[[ Information shown, beginning ]]

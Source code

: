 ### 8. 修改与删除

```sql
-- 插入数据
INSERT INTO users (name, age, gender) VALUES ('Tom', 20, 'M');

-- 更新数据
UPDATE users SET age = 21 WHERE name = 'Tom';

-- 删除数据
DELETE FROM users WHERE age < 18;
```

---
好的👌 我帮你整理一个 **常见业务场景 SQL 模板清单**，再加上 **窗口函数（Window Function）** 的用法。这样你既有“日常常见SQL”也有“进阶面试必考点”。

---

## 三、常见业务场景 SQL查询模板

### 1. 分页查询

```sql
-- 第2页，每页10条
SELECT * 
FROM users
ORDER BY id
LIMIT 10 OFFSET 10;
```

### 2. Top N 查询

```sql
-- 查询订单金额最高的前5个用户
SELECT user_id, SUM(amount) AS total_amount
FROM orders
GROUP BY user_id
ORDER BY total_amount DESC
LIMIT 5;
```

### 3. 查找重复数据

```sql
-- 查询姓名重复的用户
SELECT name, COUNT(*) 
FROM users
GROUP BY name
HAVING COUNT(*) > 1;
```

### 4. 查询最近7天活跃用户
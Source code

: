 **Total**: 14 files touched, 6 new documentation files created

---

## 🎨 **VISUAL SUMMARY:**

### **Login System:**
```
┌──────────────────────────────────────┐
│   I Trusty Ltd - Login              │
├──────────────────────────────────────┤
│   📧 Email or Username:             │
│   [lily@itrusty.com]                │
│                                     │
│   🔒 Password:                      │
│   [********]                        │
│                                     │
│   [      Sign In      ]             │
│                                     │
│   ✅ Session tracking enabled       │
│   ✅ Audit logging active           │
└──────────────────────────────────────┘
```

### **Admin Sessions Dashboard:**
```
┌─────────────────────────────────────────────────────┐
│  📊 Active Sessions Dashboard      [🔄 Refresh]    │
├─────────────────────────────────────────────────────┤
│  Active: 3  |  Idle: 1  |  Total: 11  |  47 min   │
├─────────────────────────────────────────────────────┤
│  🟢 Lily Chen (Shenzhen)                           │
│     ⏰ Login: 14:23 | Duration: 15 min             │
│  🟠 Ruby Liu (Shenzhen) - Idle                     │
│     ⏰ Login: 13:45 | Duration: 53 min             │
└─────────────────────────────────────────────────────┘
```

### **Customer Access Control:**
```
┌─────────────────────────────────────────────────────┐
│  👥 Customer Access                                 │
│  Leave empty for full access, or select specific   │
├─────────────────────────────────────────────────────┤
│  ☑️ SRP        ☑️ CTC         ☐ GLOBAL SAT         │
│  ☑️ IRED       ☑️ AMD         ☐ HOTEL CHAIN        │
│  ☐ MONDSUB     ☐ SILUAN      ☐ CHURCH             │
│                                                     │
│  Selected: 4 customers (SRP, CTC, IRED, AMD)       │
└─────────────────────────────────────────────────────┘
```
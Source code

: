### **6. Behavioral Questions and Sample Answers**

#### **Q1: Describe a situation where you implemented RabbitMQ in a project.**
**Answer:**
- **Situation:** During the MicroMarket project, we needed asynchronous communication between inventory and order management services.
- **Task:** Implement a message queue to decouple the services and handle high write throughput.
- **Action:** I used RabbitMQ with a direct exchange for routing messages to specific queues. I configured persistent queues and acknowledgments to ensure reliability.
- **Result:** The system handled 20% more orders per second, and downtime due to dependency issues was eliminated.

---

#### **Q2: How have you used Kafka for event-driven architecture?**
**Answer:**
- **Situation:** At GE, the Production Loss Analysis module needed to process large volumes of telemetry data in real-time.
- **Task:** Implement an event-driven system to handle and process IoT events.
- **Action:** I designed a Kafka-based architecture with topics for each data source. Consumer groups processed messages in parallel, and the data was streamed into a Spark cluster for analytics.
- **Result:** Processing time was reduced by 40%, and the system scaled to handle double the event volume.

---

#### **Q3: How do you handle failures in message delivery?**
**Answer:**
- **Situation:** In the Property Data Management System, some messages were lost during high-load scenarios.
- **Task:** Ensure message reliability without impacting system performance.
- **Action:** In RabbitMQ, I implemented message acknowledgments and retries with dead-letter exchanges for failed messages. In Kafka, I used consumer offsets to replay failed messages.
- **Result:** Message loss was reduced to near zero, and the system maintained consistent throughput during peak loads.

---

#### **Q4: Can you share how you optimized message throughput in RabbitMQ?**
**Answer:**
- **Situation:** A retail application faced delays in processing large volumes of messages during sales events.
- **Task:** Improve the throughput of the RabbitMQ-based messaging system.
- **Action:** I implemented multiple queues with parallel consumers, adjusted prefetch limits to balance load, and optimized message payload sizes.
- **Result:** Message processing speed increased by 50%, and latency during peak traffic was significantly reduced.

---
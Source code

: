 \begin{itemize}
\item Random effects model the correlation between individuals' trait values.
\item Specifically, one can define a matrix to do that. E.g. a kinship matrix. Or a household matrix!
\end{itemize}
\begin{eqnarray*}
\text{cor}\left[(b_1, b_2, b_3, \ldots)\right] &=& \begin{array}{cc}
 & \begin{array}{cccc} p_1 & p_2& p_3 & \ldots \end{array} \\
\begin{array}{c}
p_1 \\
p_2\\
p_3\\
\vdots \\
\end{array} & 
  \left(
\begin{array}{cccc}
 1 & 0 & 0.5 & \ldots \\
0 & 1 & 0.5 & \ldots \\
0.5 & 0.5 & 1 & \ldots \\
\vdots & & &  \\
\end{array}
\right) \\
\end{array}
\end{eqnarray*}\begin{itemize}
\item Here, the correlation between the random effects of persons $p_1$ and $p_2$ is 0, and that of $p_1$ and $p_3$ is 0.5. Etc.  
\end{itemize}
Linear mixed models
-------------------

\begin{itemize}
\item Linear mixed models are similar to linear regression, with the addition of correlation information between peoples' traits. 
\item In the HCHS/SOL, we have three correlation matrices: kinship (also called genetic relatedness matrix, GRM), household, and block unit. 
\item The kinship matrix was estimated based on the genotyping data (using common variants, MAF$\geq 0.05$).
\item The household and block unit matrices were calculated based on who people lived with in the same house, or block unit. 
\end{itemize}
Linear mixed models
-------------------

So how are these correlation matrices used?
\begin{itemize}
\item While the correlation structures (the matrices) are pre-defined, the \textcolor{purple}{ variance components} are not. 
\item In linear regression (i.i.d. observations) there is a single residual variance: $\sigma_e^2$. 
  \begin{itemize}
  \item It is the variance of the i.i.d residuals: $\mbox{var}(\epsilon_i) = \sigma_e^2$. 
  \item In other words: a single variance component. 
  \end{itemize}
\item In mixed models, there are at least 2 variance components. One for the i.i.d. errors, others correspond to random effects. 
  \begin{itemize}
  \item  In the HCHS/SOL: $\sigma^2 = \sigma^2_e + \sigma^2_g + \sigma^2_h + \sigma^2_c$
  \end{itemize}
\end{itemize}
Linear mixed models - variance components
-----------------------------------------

[[ Information shown, end ]]

◆ What to work on ◆
What this exercise asks for is every line of the data above with the word "IRED".

◆ Answer below ◆
│  ☑️ IRED       ☑️ AMD         ☐ HOTEL CHAIN        │
│  Selected: 4 customers (SRP, CTC, IRED, AMD)       │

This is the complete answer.